Tuesday, July 31, 2012

What are different techniques for estimating used by agile teams?

Expending more time and effort to arrive at an estimate does not necessarily increase the accuracy of the estimate. The amount of effort put into an estimate should be determined by the purpose of that estimate. Although it is well known that the best estimates are given by those who will do the work, on an agile team we do not know in advance who will do the work. Therefore, estimating should be a collaborative activity for the team.


Concepts on Estimating


- Agile teams acknowledge that we cannot eliminate uncertainty from estimates, but they embrace the idea that small efforts are rewarded with big gains.
- Agile teams can produce more reliable plans because they frequently deliver small increments of fully working, tested, integrated code.
- Agile teams do not rely on single expert to estimate. Estimates are best derived collectively by the team.
- Estimates should be on a predefined scale.
- Features that will be worked on in the near future and that need fairly reliable estimates should be made small enough that they can be estimated on a non-linear scale from 1 to 10 such as 1,2,3,5, and 8 or 1,2,4, and 8.
- Larger features that will most likely not be implemented in the next few iterations can be left larger and estimated in units such as 13,20,40, and 100.
- Some teams choose to include 0 in their estimation scales.

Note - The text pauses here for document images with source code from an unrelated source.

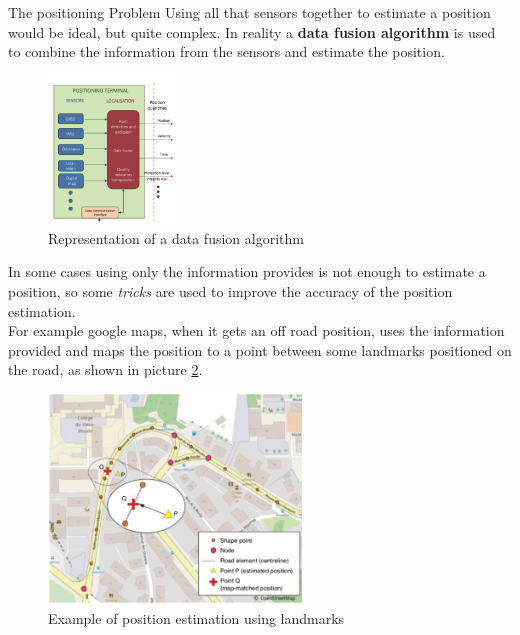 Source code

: \begin{section}{The positioning Problem}
    Using all that sensors together to estimate a position would be ideal, but quite complex.
    In reality a \textbf{data fusion algorithm} is used to combine the information from the sensors
    and estimate the position.\\
    \begin{figure}[h]
      \centering
      \includegraphics[width=0.3\textwidth]{img/wireless/data fusion algorithms.png}
      \caption{Representation of a data fusion algorithm}
      \label{fig:GNSS data fusion}
    \end{figure}
    In some cases using only the information provides is not enough to estimate a position, so
    some \textit{tricks} are used to improve the accuracy of the position estimation.\\
    For example google maps, when it gets an off road position, uses the information provided and
    maps the position to a point between some landmarks positioned on the road, as shown in picture
    \ref{fig:maps example}.\\

    \begin{figure}[h]
      \centering
      \includegraphics[width=0.6\textwidth]{img/wireless/maps example.png}
      \caption{Example of position estimation using landmarks}
      \label{fig:maps example}
    \end{figure}
  \end{section}


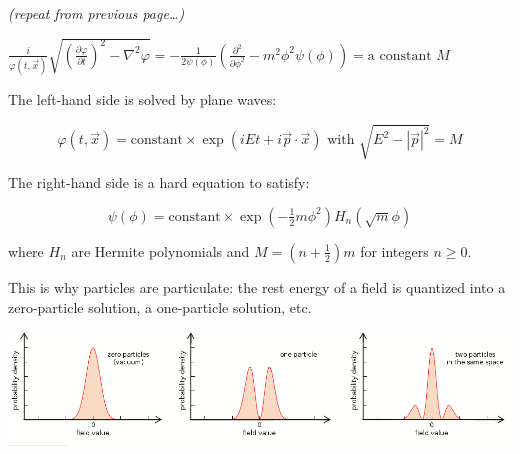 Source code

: \documentclass[compress]{beamer}
\begin{document}
\begin{frame}
{\scriptsize \it (repeat from previous page\ldots)}

\mbox{$\displaystyle \frac{i}{\varphi(t, \vec{x})} \sqrt{\left( \frac{\partial \varphi}{\partial t} \right)^2 - \nabla^2 \varphi} = -\frac{1}{2\psi(\phi)} \left( \frac{\partial^2}{\partial \phi^2} - m^2 \phi^2 \psi(\phi) \right) = \mbox{a constant } M$\hspace{-1 cm}}

\vfill
The left-hand side is solved by plane waves:

\vspace{-0.3 cm}
\[ \varphi(t, \vec{x}) = \mbox{constant} \times \exp(iEt + i\vec{p} \cdot \vec{x}) \mbox{ with } \sqrt{E^2 - |\vec{p}|^2} = M \]

\vfill
The right-hand side is a hard equation to satisfy:

\vspace{-0.3 cm}
\[ \psi(\phi) = \mbox{constant} \times \exp(-\tfrac{1}{2} m \phi^2) H_n(\sqrt{m} \phi) \]

where $H_n$ are Hermite polynomials and $M = (n + \tfrac{1}{2}) m$ for integers $n \ge 0$.

\vspace{0.3 cm}
This is why particles are particulate: the rest energy of a field is quantized into a zero-particle solution, a one-particle solution, etc.

\vfill
\includegraphics[width=\linewidth]{fieldvalues.png}
\end{frame}
\end{document}
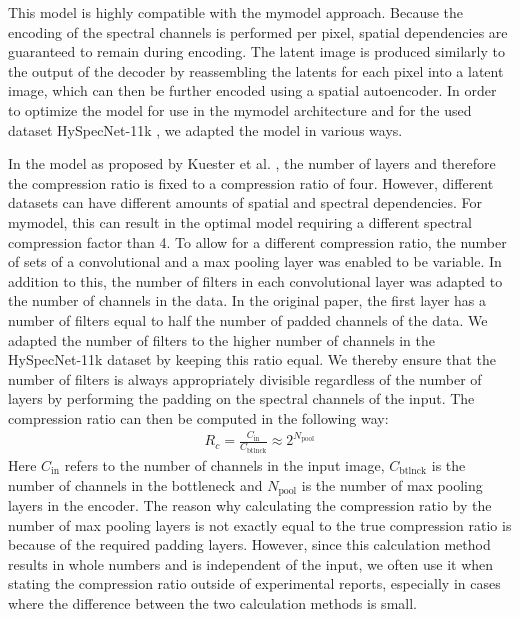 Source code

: This model is highly compatible with the \ac{mymodel} approach. Because the encoding of the spectral channels is performed per pixel, spatial dependencies are guaranteed to remain during encoding. The latent image is produced similarly to the output of the decoder by reassembling the latents for each pixel into a latent image, which can then be further encoded using a spatial autoencoder. In order to optimize the model for use in the \ac{mymodel} architecture and for the used dataset HySpecNet-11k \citep{fuchs_hyspecnet-11k_2023}, we adapted the model in various ways.

In the model as proposed by Kuester et al. \citep{kuester_1d-convolutional_2021,kuester_transferability_2022}, the number of layers and therefore the compression ratio is fixed to a compression ratio of four. However, different datasets can have different amounts of spatial and spectral dependencies. For \ac{mymodel}, this can result in the optimal model requiring a different spectral compression factor than 4. To allow for a different compression ratio, the number of sets of a convolutional and a max pooling layer was enabled to be variable. In addition to this, the number of filters in each convolutional layer was adapted to the number of channels in the data. In the original paper, the first layer has a number of filters equal to half the number of padded channels of the data. We adapted the number of filters to the higher number of channels in the HySpecNet-11k dataset by keeping this ratio equal. We thereby ensure that the number of filters is always appropriately divisible regardless of the number of layers by performing the padding on the spectral channels of the input. The compression ratio can then be computed in the following way:
\begin{align}
R_c = \frac{C_{\text{in}}}{C_{\text{btlnck}}} \approx 2^{N_\text{pool}}
\end{align}
Here $C_{\text{in}}$ refers to the number of channels in the input image, $C_{\text{btlnck}}$ is the number of channels in the bottleneck and $N_\text{pool}$ is the number of max pooling layers in the encoder. The reason why calculating the compression ratio by the number of max pooling layers is not exactly equal to the true compression ratio is because of the required padding layers. However, since this calculation method results in whole numbers and is independent of the input, we often use it when stating the compression ratio outside of experimental reports, especially in cases where the difference between the two calculation methods is small.

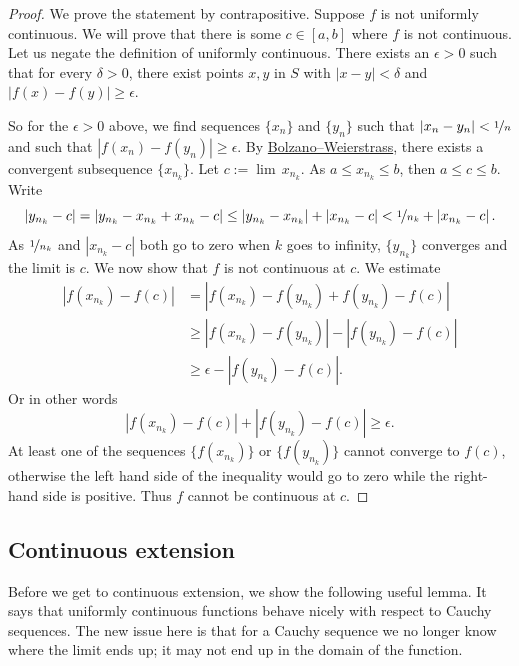 \documentclass[12pt]{book}
\newcommand{\abs}[1]{\left\lvert {#1} \right\rvert}
\theoremstyle{plain}
\theoremstyle{remark}
\theoremstyle{definition}
\theoremstyle{exercise}
\theoremstyle{example}
\begin{document}
\begin{proof}
We prove the statement by contrapositive.
Suppose $f$ is not uniformly continuous.  We will prove
that there is some
$c \in [a,b]$ where $f$ is not continuous.  Let us negate
the definition of uniformly continuous.
There exists an $\epsilon > 0$
such that for every $\delta > 0$, there exist points $x, y$ in $S$ with
$\abs{x-y} < \delta$ and $\abs{f(x)-f(y)} \geq \epsilon$.

So for the $\epsilon > 0$ above,
we find sequences $\{ x_n \}$ and $\{ y_n \}$ such that
$\abs{x_n-y_n} < \nicefrac{1}{n}$ and such that $\abs{f(x_n)-f(y_n)} \geq
\epsilon$.  By
\hyperref[thm:bwseq]{Bolzano--Weierstrass},
there exists a convergent subsequence
$\{ x_{n_k} \}$.  Let $c := \lim\, x_{n_k}$.
As $a \leq x_{n_k} \leq b$, then $a \leq c \leq b$.  Write
\begin{equation*}
\abs{y_{n_k} - c} =
\abs{y_{n_k} - x_{n_k} + x_{n_k} - c} \leq
\abs{y_{n_k} - x_{n_k}}
+
\abs{x_{n_k}-c}
<
\nicefrac{1}{n_k} 
+
\abs{x_{n_k}-c} .
\end{equation*}
As $\nicefrac{1}{n_k}$ and $\abs{x_{n_k}-c}$ both go to zero when
$k$ goes to infinity, $\{ y_{n_k} \}$ converges and the limit
is $c$.  We now show that $f$ is not continuous at $c$.  We
estimate
\begin{equation*}
\begin{split}
\abs{f(x_{n_k}) - f(c)} & =
\abs{f(x_{n_k}) - f(y_{n_k}) + f(y_{n_k}) - f(c)} \\
& \geq
\abs{f(x_{n_k}) - f(y_{n_k})} - \abs{f(y_{n_k}) - f(c)} \\
& \geq
\epsilon - \abs{f(y_{n_k})-f(c)} .
\end{split}
\end{equation*}
Or in other words
\begin{equation*}
\abs{f(x_{n_k})-f(c)} 
+
\abs{f(y_{n_k})-f(c)}  \geq
\epsilon .
\end{equation*}
At least one of the sequences $\{ f(x_{n_k}) \}$  or
$\{ f(y_{n_k}) \}$ cannot converge to $f(c)$, otherwise the left
hand side of the inequality would go to zero while the right-hand side is positive.
Thus $f$ cannot be continuous at $c$.
\end{proof}

\subsection{Continuous extension}

Before we get to continuous extension, we show the following useful lemma.
It says that uniformly continuous functions behave nicely with respect
to Cauchy sequences.  The new issue here is that for a Cauchy sequence
we no longer know where the limit ends up; it may not end up in the domain
of the function.
\end{document}
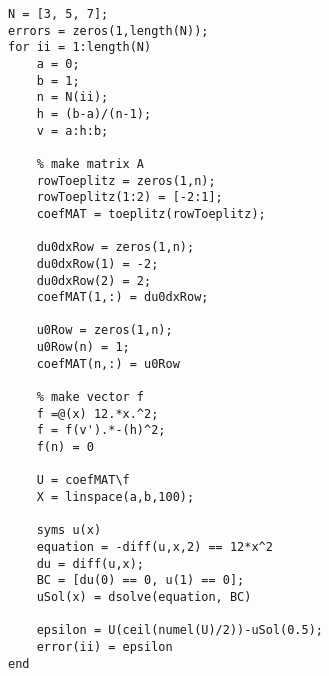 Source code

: \documentclass[11pt]{article}
\begin{document}
\begin{lstlisting}
N = [3, 5, 7];
errors = zeros(1,length(N));
for ii = 1:length(N)
    a = 0;
    b = 1;
    n = N(ii);
    h = (b-a)/(n-1);
    v = a:h:b;

    % make matrix A
    rowToeplitz = zeros(1,n);
    rowToeplitz(1:2) = [-2:1];
    coefMAT = toeplitz(rowToeplitz);

    du0dxRow = zeros(1,n);
    du0dxRow(1) = -2;
    du0dxRow(2) = 2;
    coefMAT(1,:) = du0dxRow;

    u0Row = zeros(1,n);
    u0Row(n) = 1;
    coefMAT(n,:) = u0Row

    % make vector f
    f =@(x) 12.*x.^2;
    f = f(v').*-(h)^2;
    f(n) = 0

    U = coefMAT\f
    X = linspace(a,b,100);

    syms u(x)
    equation = -diff(u,x,2) == 12*x^2
    du = diff(u,x);
    BC = [du(0) == 0, u(1) == 0];
    uSol(x) = dsolve(equation, BC)
    
    epsilon = U(ceil(numel(U)/2))-uSol(0.5);
    error(ii) = epsilon  
end
\end{lstlisting}
\end{document}
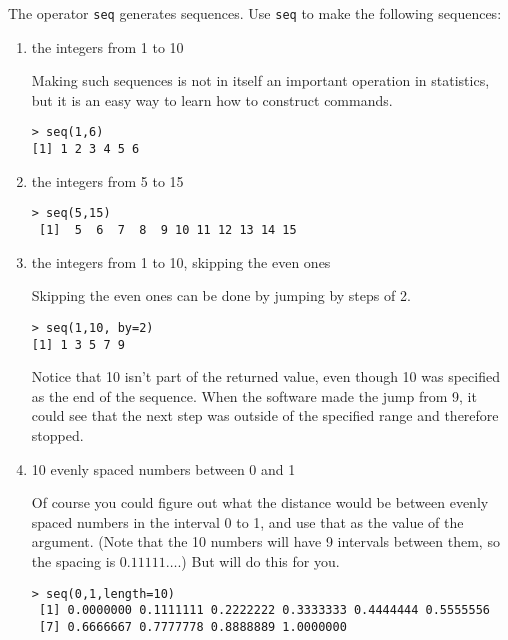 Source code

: 

The operator \texttt{seq} generates sequences.  
Use \texttt{seq} to make the following sequences:

\begin{enumerate}
\item the integers from 1 to 10 \TextEntry

\begin{AnswerText}
Making such sequences is not in itself an important operation in
statistics, but it is an easy way to learn how to construct commands.
\begin{verbatim}
> seq(1,6)
[1] 1 2 3 4 5 6
\end{verbatim}
\end{AnswerText}

\item the integers from 5 to 15 \TextEntry

\begin{AnswerText}
\begin{verbatim}
> seq(5,15)
 [1]  5  6  7  8  9 10 11 12 13 14 15
\end{verbatim}
\end{AnswerText}


\item the integers from 1 to 10, skipping the even ones \TextEntry

\begin{AnswerText}
Skipping the even ones can be done by jumping by steps of 2.
\begin{verbatim}
> seq(1,10, by=2)
[1] 1 3 5 7 9
\end{verbatim}
Notice that 10 isn't part of the returned value, even though 10 was
specified as the end of the sequence.  When the software made the jump
from 9, it could see that the next step was outside of the specified
range and therefore stopped.
\end{AnswerText}

\item 10 evenly spaced numbers between 0 and 1 \TextEntry

\begin{AnswerText}
Of course you could figure out what the distance would be between
evenly spaced numbers in the interval 0 to 1, and use that as the
value of the  argument. (Note that the 10 numbers will have
9 intervals between them, so the spacing is $0.11111 \ldots$.) But  will do this for you.
\begin{verbatim}
> seq(0,1,length=10)
 [1] 0.0000000 0.1111111 0.2222222 0.3333333 0.4444444 0.5555556
 [7] 0.6666667 0.7777778 0.8888889 1.0000000
\end{verbatim}
\end{AnswerText}

\end{enumerate}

Four common techniques for estimating are:


1. Expert Opinion
- In this approach, an expert is asked how long something will take or how big it will be.
- The expert relies on his/her intuition or gut feel and provides an estimate.
- This approach is less useful on agile projects as compared to traditional projects.
- In an agile project, estimations are made on user stories or other user-valued functionality. It requires lot of skills by more than one person which makes it difficult to find suitable experts.
- Benefit of expert opinion is that it does not take very long.

2. Analogy
- In this approach, the estimator compares the story being estimated with one or more other stories.
- If story is twice the size, it is given estimate twice as large.
- You do not compare all stories against a single baseline, instead, each story is estimated against an assortment of those that have already been estimated.

3. Dis aggregation
- It refers to breaking a story or feature into smaller, easier to estimate pieces.
- Be careful not to go very far with this approach.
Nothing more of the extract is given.